鈴麻呂日記

50代サラリーマンのつぶやき

「非の打ち所がない」。それが欠点?w:映画評「ズートピア」

「たまむすび」での町山智浩氏の評に続いて、「ウィークエンドシャッフル」での宇多丸氏の「激賛」評をPodcastで聴いて、我慢しきれずに、夕方、思い立って観に行っちゃいました。
レンタルにするつもりだったんですけどねぇ。



「ズートピア」


肉食獣・草食獣が共存する「ズートピア」。
明らかに移民によって成立し、人種の坩堝である「アメリカ合衆国」のことですね。ま、これを「進化によって」とするあたりが、本作での「?」ポイントでしょうか。でもそれくらい。
ホント、ツッコミどころのない、「出来た」映画です。
「ポリチィカルコレクト」を押さえながら、その「限界」もしっかり意識して、時に逸脱してみせるあたりも、実によく考えられています。
「人種」だけじゃなくて、「性差」や「嗜好」なんかによる「区別」「差別」にもチャンと目配されてますしねぇ。

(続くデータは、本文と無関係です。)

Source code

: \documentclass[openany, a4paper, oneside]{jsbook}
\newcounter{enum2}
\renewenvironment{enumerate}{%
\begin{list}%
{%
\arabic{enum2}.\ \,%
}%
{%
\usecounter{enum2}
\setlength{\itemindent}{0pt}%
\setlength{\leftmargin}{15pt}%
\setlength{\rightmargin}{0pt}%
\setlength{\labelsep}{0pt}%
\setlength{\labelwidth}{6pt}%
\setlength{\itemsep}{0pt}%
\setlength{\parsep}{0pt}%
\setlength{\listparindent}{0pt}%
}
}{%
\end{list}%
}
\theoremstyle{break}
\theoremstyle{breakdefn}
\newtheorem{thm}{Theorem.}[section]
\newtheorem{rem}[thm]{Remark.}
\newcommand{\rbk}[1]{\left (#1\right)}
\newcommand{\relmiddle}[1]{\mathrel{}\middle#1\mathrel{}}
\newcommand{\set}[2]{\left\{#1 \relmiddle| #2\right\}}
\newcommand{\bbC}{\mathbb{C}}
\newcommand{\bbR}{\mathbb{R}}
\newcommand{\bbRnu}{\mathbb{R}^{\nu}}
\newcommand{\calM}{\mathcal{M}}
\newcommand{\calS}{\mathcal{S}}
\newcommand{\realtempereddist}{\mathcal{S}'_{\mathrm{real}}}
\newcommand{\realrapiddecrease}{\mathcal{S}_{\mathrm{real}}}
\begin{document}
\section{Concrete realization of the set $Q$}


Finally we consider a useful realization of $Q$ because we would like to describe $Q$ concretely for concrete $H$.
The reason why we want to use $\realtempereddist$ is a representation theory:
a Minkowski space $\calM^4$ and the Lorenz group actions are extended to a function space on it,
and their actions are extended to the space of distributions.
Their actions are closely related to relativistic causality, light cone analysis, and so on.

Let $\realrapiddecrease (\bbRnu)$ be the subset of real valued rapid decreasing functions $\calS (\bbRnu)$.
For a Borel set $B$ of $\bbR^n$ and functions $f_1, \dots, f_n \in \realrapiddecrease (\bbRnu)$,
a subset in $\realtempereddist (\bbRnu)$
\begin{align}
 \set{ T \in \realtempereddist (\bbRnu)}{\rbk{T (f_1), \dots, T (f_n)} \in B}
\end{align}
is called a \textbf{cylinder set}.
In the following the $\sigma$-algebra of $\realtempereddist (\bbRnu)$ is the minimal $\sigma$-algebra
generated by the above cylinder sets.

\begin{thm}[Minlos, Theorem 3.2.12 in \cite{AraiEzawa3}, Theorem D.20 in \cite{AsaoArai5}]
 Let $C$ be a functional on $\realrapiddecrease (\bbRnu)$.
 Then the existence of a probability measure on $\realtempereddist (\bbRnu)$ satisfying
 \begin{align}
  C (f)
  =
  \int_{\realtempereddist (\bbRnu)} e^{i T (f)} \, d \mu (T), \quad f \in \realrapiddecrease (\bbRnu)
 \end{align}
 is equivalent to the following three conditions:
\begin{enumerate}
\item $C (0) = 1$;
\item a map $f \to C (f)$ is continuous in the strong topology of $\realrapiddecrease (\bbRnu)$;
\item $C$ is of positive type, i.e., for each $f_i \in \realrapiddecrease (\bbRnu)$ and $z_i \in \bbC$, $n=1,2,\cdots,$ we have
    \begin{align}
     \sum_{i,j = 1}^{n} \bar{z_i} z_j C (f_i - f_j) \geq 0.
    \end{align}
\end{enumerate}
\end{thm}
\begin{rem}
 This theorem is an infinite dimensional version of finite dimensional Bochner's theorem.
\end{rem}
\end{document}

製作にはかなり時間がかかってるはずですから、「トランプ旋風」を意識していたとは思えません。
しかしトランプが戦略として打ち出している「区別」からの「差別意識」(あるいは「無関心」や「無理解」)や、「区分」することによる「敵」「味方」の線引き(そこからの激しい「敵」への攻撃)なんかは、本作の「現実」への批判力を想起させます。
「ティーパーティー」にもあった傾向ですから、そこら辺を製作者は懸念してテーマとして組み入れたのかもしれません。
その切実感が増してしまているのは、「残念」と言うしかありませんが。


まあテーマ性はおいといたとしても、とにかく良くできた作品です。
バディものとしても、ミステリーとしても、サスペンスとしても、アクションものとしても、高い水準をクリアしています。
その逸脱感のなさ、まとまりの良さが、作品としての「大きさ」を感じさせないってのはありますが、そんなの「世紀の傑作」にしか求められないものw。
間違いなく、ディズニー/ピクサー作品として最高水準の一作だと思います。


(とにかく脚本が何より良くできてますよ。共同作業での練り上げによってこそ出来る水準なんでしょうか。
「作家性」?
でもこういうのを見せられると、「逃げ」に聞こえちゃいますからね、そういう言い草が)


ちょっと気になるのは、劇場が空いてたことかな?
「アナ雪」には敵わないにしても、どの程度の興行成績になってるのか、ちょっと気になります。こういうのはシッカリ評価して、多くの人に見られるようにならないとね。
金沢だけのことならいいんですが…。